Courtesy of Charlotte Film Festival

“Suspiria”

(Sept. 23) Dario Argento’s story about terror at a ballet academy returns to the big screen in a new 4K restoration from the original, uncut, uncensored 35mm Italian camera negative. (It also has the original 4.0 English surround sound.) Luciano Tovoli, the film’s cinematographer, supervised this three-year restoration.

“Live from the Double Door Inn”

(Sept. 23) This documentary pays tribute to the four-decade glory of Charlotte’s most famous club for blues, rock, zydeco and reggae. Owner Nick Karres will attend the screening and a Q-and-A with the filmmakers; an outdoor concert will follow the screening, whose proceeds go to Community School of the Arts. Look for performances by CSA students and musicians who loved the Double Door.

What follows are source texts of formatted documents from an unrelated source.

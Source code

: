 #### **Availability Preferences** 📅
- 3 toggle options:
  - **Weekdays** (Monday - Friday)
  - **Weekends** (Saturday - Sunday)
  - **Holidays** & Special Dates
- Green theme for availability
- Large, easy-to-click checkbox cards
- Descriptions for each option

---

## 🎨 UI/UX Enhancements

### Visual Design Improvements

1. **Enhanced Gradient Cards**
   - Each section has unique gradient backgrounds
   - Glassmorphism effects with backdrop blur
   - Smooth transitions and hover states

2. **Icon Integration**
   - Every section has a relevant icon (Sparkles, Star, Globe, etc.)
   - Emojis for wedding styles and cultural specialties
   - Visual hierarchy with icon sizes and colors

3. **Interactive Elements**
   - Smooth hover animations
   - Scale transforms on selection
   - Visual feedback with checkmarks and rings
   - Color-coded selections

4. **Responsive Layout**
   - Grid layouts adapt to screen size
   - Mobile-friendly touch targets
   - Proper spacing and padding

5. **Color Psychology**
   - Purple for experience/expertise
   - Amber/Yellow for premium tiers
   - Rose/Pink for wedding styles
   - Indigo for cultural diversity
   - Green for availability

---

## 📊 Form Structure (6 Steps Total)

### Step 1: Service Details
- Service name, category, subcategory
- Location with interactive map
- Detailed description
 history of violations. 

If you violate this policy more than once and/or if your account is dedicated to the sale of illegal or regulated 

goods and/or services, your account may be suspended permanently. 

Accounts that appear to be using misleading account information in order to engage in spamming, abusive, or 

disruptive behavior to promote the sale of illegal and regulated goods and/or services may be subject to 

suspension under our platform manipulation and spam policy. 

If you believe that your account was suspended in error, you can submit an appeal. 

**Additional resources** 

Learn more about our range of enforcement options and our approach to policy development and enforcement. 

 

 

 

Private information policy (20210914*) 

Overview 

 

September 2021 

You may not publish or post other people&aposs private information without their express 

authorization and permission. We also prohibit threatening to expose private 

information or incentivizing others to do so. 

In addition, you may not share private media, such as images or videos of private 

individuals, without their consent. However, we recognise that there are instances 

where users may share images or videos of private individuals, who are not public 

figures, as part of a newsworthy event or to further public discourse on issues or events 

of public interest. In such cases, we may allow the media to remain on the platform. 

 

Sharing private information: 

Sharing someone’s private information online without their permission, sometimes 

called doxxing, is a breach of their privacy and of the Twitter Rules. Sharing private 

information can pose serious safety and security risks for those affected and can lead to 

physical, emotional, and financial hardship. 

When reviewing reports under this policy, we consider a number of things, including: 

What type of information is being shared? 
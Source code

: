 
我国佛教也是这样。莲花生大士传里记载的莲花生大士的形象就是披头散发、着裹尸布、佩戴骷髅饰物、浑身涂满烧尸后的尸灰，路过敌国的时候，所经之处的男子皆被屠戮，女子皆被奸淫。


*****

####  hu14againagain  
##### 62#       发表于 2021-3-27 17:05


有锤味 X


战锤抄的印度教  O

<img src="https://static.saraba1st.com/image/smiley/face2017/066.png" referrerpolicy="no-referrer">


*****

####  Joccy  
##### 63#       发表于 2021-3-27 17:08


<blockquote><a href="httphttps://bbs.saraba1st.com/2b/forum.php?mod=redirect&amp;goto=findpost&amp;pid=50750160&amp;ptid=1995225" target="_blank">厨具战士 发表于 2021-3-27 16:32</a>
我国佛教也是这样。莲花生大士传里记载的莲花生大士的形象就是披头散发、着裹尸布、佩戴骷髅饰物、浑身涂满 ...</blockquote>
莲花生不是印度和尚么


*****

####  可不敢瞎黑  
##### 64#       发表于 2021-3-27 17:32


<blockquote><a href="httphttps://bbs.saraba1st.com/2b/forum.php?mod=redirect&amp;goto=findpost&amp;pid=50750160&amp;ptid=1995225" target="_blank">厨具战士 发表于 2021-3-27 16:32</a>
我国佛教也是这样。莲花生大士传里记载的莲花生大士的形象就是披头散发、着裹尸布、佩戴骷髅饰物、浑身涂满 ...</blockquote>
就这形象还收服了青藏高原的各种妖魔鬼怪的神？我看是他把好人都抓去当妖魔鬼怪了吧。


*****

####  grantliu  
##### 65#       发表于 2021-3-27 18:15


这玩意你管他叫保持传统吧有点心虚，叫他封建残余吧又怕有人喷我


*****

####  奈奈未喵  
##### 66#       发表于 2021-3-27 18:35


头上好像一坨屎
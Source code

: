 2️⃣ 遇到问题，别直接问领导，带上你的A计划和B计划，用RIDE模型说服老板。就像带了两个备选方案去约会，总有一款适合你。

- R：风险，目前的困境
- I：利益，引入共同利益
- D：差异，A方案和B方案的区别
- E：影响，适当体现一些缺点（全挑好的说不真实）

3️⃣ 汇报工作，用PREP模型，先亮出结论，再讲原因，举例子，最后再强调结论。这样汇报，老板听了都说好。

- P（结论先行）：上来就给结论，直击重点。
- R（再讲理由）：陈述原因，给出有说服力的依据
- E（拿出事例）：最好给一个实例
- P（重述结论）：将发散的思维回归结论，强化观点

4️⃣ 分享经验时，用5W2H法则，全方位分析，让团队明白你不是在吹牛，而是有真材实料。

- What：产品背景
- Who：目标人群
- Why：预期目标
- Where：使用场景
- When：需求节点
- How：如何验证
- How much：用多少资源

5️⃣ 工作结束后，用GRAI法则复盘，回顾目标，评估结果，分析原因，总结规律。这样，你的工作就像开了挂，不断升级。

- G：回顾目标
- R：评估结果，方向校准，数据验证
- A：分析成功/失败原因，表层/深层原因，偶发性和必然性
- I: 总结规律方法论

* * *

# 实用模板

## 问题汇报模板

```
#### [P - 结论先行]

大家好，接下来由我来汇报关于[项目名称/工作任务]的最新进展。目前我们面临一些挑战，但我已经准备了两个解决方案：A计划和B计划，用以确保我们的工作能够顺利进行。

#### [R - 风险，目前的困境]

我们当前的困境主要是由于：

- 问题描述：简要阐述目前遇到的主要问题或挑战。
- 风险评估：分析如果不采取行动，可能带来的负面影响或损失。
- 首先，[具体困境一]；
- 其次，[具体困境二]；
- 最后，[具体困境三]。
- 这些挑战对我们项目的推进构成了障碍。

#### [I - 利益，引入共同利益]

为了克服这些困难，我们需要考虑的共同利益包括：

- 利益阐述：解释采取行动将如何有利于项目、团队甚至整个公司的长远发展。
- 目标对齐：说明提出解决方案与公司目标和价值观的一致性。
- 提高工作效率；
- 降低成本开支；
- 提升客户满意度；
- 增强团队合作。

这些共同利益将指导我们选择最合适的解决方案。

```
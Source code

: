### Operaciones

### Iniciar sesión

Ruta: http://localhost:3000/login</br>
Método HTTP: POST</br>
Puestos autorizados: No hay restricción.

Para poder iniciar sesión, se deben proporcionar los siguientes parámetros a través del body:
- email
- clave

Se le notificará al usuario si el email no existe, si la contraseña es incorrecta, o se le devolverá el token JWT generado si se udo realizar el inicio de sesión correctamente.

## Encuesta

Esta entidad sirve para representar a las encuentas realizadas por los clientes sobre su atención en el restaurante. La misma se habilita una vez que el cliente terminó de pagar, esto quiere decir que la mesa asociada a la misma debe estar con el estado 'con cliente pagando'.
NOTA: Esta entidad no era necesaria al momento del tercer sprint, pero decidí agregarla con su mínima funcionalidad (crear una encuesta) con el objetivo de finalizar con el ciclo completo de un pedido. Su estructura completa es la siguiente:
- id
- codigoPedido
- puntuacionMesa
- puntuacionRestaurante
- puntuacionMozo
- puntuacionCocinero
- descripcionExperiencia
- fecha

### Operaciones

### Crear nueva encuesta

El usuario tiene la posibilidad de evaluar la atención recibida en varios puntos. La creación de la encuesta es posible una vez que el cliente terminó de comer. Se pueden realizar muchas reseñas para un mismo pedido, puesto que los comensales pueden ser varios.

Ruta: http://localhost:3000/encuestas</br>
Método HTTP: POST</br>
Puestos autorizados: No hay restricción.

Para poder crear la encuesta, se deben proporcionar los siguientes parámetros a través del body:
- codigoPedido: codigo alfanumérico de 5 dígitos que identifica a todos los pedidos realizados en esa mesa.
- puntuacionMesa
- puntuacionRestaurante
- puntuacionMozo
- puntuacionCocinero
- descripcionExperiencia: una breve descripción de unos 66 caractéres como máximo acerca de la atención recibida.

“Purple Dreams” tells the story of students from Charlotte’s Northwest School of the Arts and “The Color Purple.”
Courtesy of Charlotte Film Festival

“Purple Dreams”

(Oct. 1) Charlotte director Joanne Hock helmed this inspirational documentary, in which students at Northwest School of the Arts – some struggling with homelessness, gang-related violence, or single-family households – immersed themselves in a production of “The Color Purple” and had life-changing experiences.

“78/52.”
Courtesy of Charlotte Film Festival

“78/52”

(Sept. 23) This documentary takes an unprecedented look at the iconic shower scene in Alfred Hitchcock's “Psycho” and the screen murder that changed the course of world cinema. A post-screening discussion, moderated by Charlotte Hitchcock guru Sam Shapiro, will follow.

“Feral.”
Courtesy of Charlotte Film Festival

“Feral”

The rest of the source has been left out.